L’écosystème va également connaître à plus long terme une réinitialisation des investisseurs, avec la prise de recul des family offices et CVC. Selon une enquête de EurotechVC, plus de 70% des investisseurs hors fonds traditionnels (à savoir les family offices, corporates et business angels) n’ont pas réalisé de nouvel investissement sur le mois de mars. Une décision de distanciation temporaire pour certains, définitive pour d’autres ; mais au cas par cas. Avec le recul, il sera également intéressant d’étudier si les fonds spécialisés dans les secteurs porteurs auront de meilleurs rendements que les fonds agnostiques. On pense en particulier à Elaia (spécialisé en Medtech, Biotech et IA), Partech (Medtech, e-commerce) et Go Capital (Medtech, Biotech) pour ne citer qu’eux.

La prise de distance des corporates va également affecter directement le marché M&A français, puisqu’ils constituent 80% des acquéreurs. L’année 2019 s’était achevée sur un bilan mitigé, avec légèrement plus d’opérations mais des montants encore peu élevés comparés aux chiffres outre-Manche. Au total, 227 exits ont été recensés pour un total de 3,7 milliards d’euros. eFront (1,3 milliard de dollars), Sogelink (330 millions d’euros) et Drivy (268 millions d’euros) ont constitué les trois plus importants deals de l’année. 

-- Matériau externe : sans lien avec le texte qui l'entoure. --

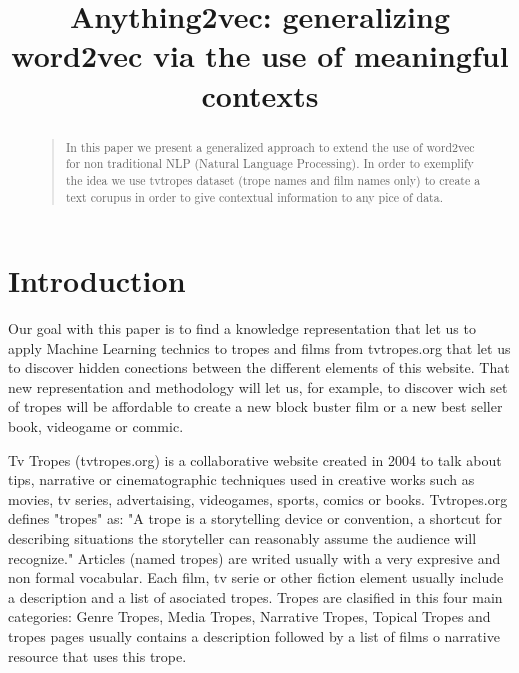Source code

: \documentclass[letterpaper]{article}
\title{Anything2vec: generalizing word2vec via the use of meaningful contexts}
\begin{document}
 
\maketitle
\begin{abstract}
\begin{quote}
In this paper we present a generalized approach to extend the use of word2vec for non traditional NLP (Natural Language Processing). In order to exemplify the idea we use tvtropes dataset (trope names and film names only) to create a text corupus in order to give contextual information to any pice of data.
\end{quote}
\end{abstract}

\section{Introduction}


Our goal with this paper is to find a knowledge representation that let us to apply Machine Learning technics to tropes and films from tvtropes.org that let us to discover hidden conections between the different elements of this website. That new representation and methodology will let us, for example, to discover wich set of tropes will be affordable to create a new block buster film or a new best seller book, videogame or commic.   

Tv Tropes (tvtropes.org) is a collaborative website created in 2004 to talk about tips, narrative or cinematographic techniques used in creative works such as movies, tv series, advertaising, videogames, sports, comics or books. Tvtropes.org defines "tropes" as: "A trope is a storytelling device or convention, a shortcut for describing situations the storyteller can reasonably assume the audience will recognize." Articles (named tropes) are writed usually with a very expresive and non formal vocabular. Each film, tv serie or other fiction element usually include a description and a list of asociated tropes. Tropes are clasified in this four main categories: Genre Tropes, Media Tropes, Narrative Tropes, Topical Tropes and tropes pages usually contains a description followed by a list of films o narrative resource that uses this trope.   


\end{document}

La lente montée en puissance du marché M&A français (source : Avolta Partners)

Le premier trimestre 2020 a profité de l’élan résiduel de 2019 et du dynamisme de janvier et février, avec un niveau historique de 1,7 milliards d’euros. 59 opérations ont été réalisées, dont smartTrade auprès de Hg pour 500 millions d’euros. La vue mensuelle du Q1 2020 démontre toutefois clairement un ralentissement brutal de l’activité (en valeur comme en volume). Le Q2 2020 devrait donc être un des trimestres les moins actifs pour le marché M&A français.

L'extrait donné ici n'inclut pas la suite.